Setting aside the fact that this version of the Catholic Encyclopedia is rather old and it’s often amusing to read the snide jabs at other religions, it’s interesting that anyone would structure a manga around Gnosticism. However, Eden isn’t the only manga or anime to take its inspiration from Christianity and related religions. I’ve never read the manga or watched the anime, but I know Neon Genesis Evangelion also explicitly explored themes from Christianity and Kabbalistic Judaism, though its treatment of such was apparently problematic. I did watch two episodes of Ninja Resurrection, a godawful anime miniseries about rebellious Christians in feudal Japan and the rise of the Anti-Christ or something.
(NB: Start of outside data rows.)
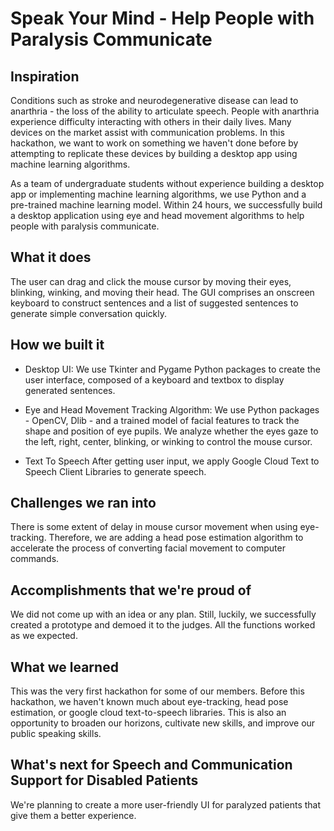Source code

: # Speak Your Mind - Help People with Paralysis Communicate

## Inspiration
Conditions such as stroke and neurodegenerative disease can lead to anarthria - the loss of the ability to articulate speech. People with anarthria experience difficulty interacting with others in their daily lives. Many devices on the market assist with communication problems. In this hackathon, we want to work on something we haven't done before by attempting to replicate these devices by building a desktop app using machine learning algorithms. 

As a team of undergraduate students without experience building a desktop app or implementing machine learning algorithms, we use Python and a pre-trained machine learning model. Within 24 hours, we successfully build a desktop application using eye and head movement algorithms to help people with paralysis communicate. 

## What it does
The user can drag and click the mouse cursor by moving their eyes, blinking, winking, and moving their head. The GUI comprises an onscreen keyboard to construct sentences and a list of suggested sentences to generate simple conversation quickly. 

## How we built it
- Desktop UI:
We use Tkinter and Pygame Python packages to create the user interface, composed of a keyboard and textbox to display generated sentences. 

- Eye and Head Movement Tracking Algorithm:
We use Python packages - OpenCV, Dlib - and a trained model of facial features to track the shape and position of eye pupils. We analyze whether the eyes gaze to the left, right, center, blinking, or winking to control the mouse cursor.

- Text To Speech
After getting user input, we apply Google Cloud Text to Speech Client Libraries to generate speech. 

## Challenges we ran into
There is some extent of delay in mouse cursor movement when using eye-tracking. Therefore, we are adding a head pose estimation algorithm to accelerate the process of converting facial movement to computer commands. 

## Accomplishments that we're proud of
We did not come up with an idea or any plan. Still, luckily, we successfully created a prototype and demoed it to the judges. All the functions worked as we expected.

## What we learned
This was the very first hackathon for some of our members. Before this hackathon, we haven't known much about eye-tracking, head pose estimation, or google cloud text-to-speech libraries. This is also an opportunity to broaden our horizons, cultivate new skills, and improve our public speaking skills. 

## What's next for Speech and Communication Support for Disabled Patients
We're planning to create a more user-friendly UI for paralyzed patients that give them a better experience.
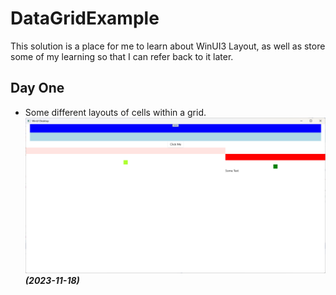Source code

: # DataGridExample

This solution is a place for me to learn about WinUI3 Layout, as well as store some of my learning so that I can refer back to it later. 

## Day One 
* Some different layouts of cells within a grid. 
![Day One](images/01_DayOne.png)
___(2023-11-18)___
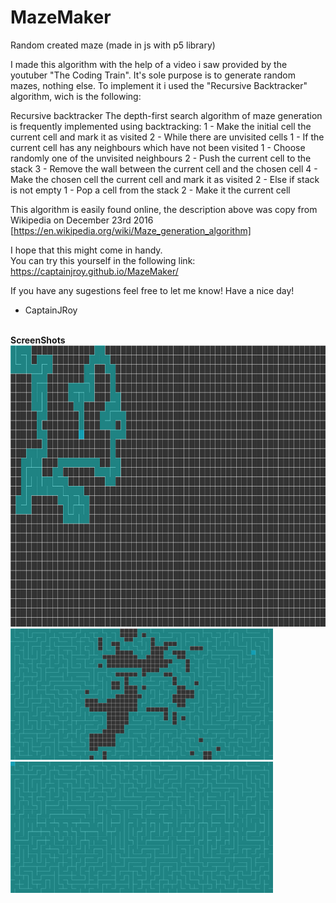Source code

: # MazeMaker
Random created maze (made in js with p5 library)

I made this algorithm with the help of a video i saw provided by the youtuber "The Coding Train".
It's sole purpose is to generate random mazes, nothing else.
To implement it i used the "Recursive Backtracker" algorithm, wich is the following:

Recursive backtracker
The depth-first search algorithm of maze generation is frequently implemented using backtracking:
1 - Make the initial cell the current cell and mark it as visited
2 - While there are unvisited cells
    1 - If the current cell has any neighbours which have not been visited
        1 - Choose randomly one of the unvisited neighbours
        2 - Push the current cell to the stack
        3 - Remove the wall between the current cell and the chosen cell
        4 - Make the chosen cell the current cell and mark it as visited
    2 - Else if stack is not empty
        1 - Pop a cell from the stack
        2 - Make it the current cell
        
This algorithm is easily found online, the description above was copy from Wikipedia on December 23rd 2016
[https://en.wikipedia.org/wiki/Maze_generation_algorithm]


I hope that this might come in handy.<br>
You can try this yourself in the following link: https://captainjroy.github.io/MazeMaker/

If you have any sugestions feel free to let me know!
Have a nice day!
- CaptainJRoy


<br>
<strong>ScreenShots</strong>
<br>
<img src="https://raw.githubusercontent.com/CaptainJRoy/MazeMaker/master/Screenshot_1.png" data-canonical-src="https://raw.githubusercontent.com/CaptainJRoy/MazeMaker/master/Screenshot_1.png" width="900" height="450" />
<br>
<img src="https://raw.githubusercontent.com/CaptainJRoy/MazeMaker/master/Screenshot_2.png" data-canonical-src="https://raw.githubusercontent.com/CaptainJRoy/MazeMaker/master/Screenshot_2.png" width="420" height="210" />
<img src="https://raw.githubusercontent.com/CaptainJRoy/MazeMaker/master/Screenshot_3.png" data-canonical-src="https://raw.githubusercontent.com/CaptainJRoy/MazeMaker/master/Screenshot_3.png" width="420" height="210" />
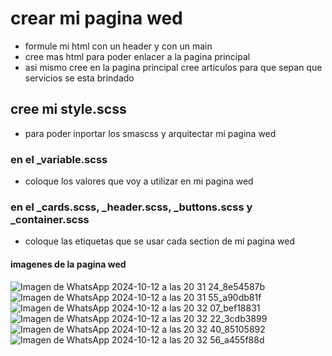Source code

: # crear mi pagina wed
- formule mi html con un header y con un main
- cree mas html para poder enlacer a la pagina principal
- asi mismo cree en la pagina principal cree articulos para que sepan que servicios se esta brindado

## cree mi style.scss 
- para poder inportar los smascss y arquitectar mi pagina wed

### en el _variable.scss
- coloque los valores que voy a utilizar en mi pagina wed

### en el _cards.scss, _header.scss, _buttons.scss y _container.scss
- coloque las etiquetas que se usar cada section de mi pagina wed
#### imagenes de la pagina wed

![Imagen de WhatsApp 2024-10-12 a las 20 31 24_8e54587b](https://github.com/user-attachments/assets/8719ddae-850d-4bbe-b8e0-0a0fe0cc99d0)
![Imagen de WhatsApp 2024-10-12 a las 20 31 55_a90db81f](https://github.com/user-attachments/assets/21aa9834-400d-439c-9790-38618cd2e021)
![Imagen de WhatsApp 2024-10-12 a las 20 32 07_bef18831](https://github.com/user-attachments/assets/582fc4bf-6180-4c62-96a7-5d5f5038fe22)
![Imagen de WhatsApp 2024-10-12 a las 20 32 22_3cdb3899](https://github.com/user-attachments/assets/b6f479ae-983f-4930-9572-4a3fcd53ca2b)
![Imagen de WhatsApp 2024-10-12 a las 20 32 40_85105892](https://github.com/user-attachments/assets/fea4d4fb-5d22-4403-9f1e-34c78255a5e9)
![Imagen de WhatsApp 2024-10-12 a las 20 32 56_a455f88d](https://github.com/user-attachments/assets/9492ab75-64e5-4122-99cf-46048abec457)
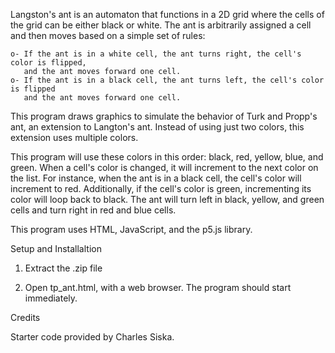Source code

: Langston's ant is an automaton that functions in a 2D grid where the cells of the grid can 
be either black or white. The ant is arbitrarily assigned a cell and then moves based
on a simple set of rules:

    o- If the ant is in a white cell, the ant turns right, the cell's color is flipped,
       and the ant moves forward one cell. 
    o- If the ant is in a black cell, the ant turns left, the cell's color is flipped
       and the ant moves forward one cell. 

This program draws graphics to simulate the behavior of Turk and Propp's ant,
an extension to Langton's ant. Instead of using just two colors, this extension uses
multiple colors. 

This program will use these colors in this order: black, red, yellow, blue, and green.
When a cell's color is changed, it will increment to the next color on the list.
For instance, when the ant is in a black cell, the cell's color will increment to red.
Additionally, if the cell's color is green, incrementing its color will loop back to black.
The ant will turn left in black, yellow, and green cells and turn right in red and blue cells.
  
This program uses HTML, JavaScript, and the p5.js library.

Setup and Installaltion 

  1. Extract the .zip file

  2. Open tp_ant.html, with a web browser.
     The program should start immediately.

Credits

  Starter code provided by Charles Siska.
Anyway, I think it’s fair to say that there’s a widespread fascination with Christianity in Japan, perhaps analogous to the fascination with Buddhism in the reified West. Perhaps this fascination comes from a desire for authenticity, with that authenticity being searched for in the foreign. So foreign = Other, Other = authentic, and conversely, domestic = Same, Same = inauthentic. This BBC article on one manifestation of Christianity in Japan presents an interesting but somewhat exoticizing view on the topic.

However, it’s debatable just how alien Christianity really is to Japan. It’s been in the country for 450 years, meaning that Christianity in Japan is almost as old as it is in South America. Christians have played major roles in Japanese history, perhaps most famously in the rebellion of Amakusa Shiro (depicted in Ninja Resurrection), not to mention the extensive meddling in feudal Japanese politics that Catholic missionaries engaged in. And as the BBC article shows, certain Christian sects are quite popular in modern Japan. So just how Other is Christianity really?

Oh whatever, I’m hungry and my rice just finished cooking. I’m definitely coming back to Eden, but see you some other time.